INFORMATION GIVEN ▸
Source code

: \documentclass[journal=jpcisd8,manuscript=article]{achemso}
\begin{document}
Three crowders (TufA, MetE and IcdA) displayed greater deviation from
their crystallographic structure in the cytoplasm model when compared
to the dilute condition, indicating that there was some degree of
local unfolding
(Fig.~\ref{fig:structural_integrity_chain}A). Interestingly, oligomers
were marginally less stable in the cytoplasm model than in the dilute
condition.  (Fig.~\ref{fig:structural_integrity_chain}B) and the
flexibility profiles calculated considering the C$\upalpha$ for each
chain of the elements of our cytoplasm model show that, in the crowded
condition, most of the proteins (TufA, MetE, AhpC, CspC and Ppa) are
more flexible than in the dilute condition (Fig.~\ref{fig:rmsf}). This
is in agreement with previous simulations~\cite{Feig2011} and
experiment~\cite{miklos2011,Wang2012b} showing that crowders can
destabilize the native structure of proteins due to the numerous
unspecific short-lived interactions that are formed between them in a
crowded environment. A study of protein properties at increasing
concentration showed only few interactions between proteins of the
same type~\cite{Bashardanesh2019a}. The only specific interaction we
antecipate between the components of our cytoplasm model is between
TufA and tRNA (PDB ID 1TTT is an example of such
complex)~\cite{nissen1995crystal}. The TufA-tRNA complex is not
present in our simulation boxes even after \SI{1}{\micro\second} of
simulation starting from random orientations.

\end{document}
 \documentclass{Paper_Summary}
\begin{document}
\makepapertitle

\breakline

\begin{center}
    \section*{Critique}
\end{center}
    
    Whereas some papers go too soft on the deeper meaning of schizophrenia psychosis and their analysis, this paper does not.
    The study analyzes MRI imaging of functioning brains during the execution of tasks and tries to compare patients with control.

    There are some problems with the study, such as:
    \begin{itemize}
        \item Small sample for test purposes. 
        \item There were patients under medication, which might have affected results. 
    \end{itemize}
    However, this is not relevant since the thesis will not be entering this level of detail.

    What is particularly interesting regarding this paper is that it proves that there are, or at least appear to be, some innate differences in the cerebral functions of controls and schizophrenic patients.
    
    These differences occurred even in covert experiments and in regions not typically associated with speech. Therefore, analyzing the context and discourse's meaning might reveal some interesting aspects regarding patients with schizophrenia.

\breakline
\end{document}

ACTIVITY ▸
Repeat the data precisely, line by line.

REPLY ▸
Source code

: \documentclass[journal=jpcisd8,manuscript=article]{achemso}
\begin{document}
Three crowders (TufA, MetE and IcdA) displayed greater deviation from
their crystallographic structure in the cytoplasm model when compared
to the dilute condition, indicating that there was some degree of
local unfolding
(Fig.~\ref{fig:structural_integrity_chain}A). Interestingly, oligomers
were marginally less stable in the cytoplasm model than in the dilute
condition.  (Fig.~\ref{fig:structural_integrity_chain}B) and the
flexibility profiles calculated considering the C$\upalpha$ for each
chain of the elements of our cytoplasm model show that, in the crowded
condition, most of the proteins (TufA, MetE, AhpC, CspC and Ppa) are
more flexible than in the dilute condition (Fig.~\ref{fig:rmsf}). This
is in agreement with previous simulations~\cite{Feig2011} and
experiment~\cite{miklos2011,Wang2012b} showing that crowders can
destabilize the native structure of proteins due to the numerous
unspecific short-lived interactions that are formed between them in a
crowded environment. A study of protein properties at increasing
concentration showed only few interactions between proteins of the
same type~\cite{Bashardanesh2019a}. The only specific interaction we
antecipate between the components of our cytoplasm model is between
TufA and tRNA (PDB ID 1TTT is an example of such
complex)~\cite{nissen1995crystal}. The TufA-tRNA complex is not
present in our simulation boxes even after \SI{1}{\micro\second} of
simulation starting from random orientations.

\end{document}
 \documentclass{Paper_Summary}
\begin{document}
\makepapertitle

\breakline

\begin{center}
    \section*{Critique}
\end{center}
    
    Whereas some papers go too soft on the deeper meaning of schizophrenia psychosis and their analysis, this paper does not.
    The study analyzes MRI imaging of functioning brains during the execution of tasks and tries to compare patients with control.

    There are some problems with the study, such as:
    \begin{itemize}
        \item Small sample for test purposes. 
        \item There were patients under medication, which might have affected results. 
    \end{itemize}
    However, this is not relevant since the thesis will not be entering this level of detail.

    What is particularly interesting regarding this paper is that it proves that there are, or at least appear to be, some innate differences in the cerebral functions of controls and schizophrenic patients.
    
    These differences occurred even in covert experiments and in regions not typically associated with speech. Therefore, analyzing the context and discourse's meaning might reveal some interesting aspects regarding patients with schizophrenia.

\breakline
\end{document}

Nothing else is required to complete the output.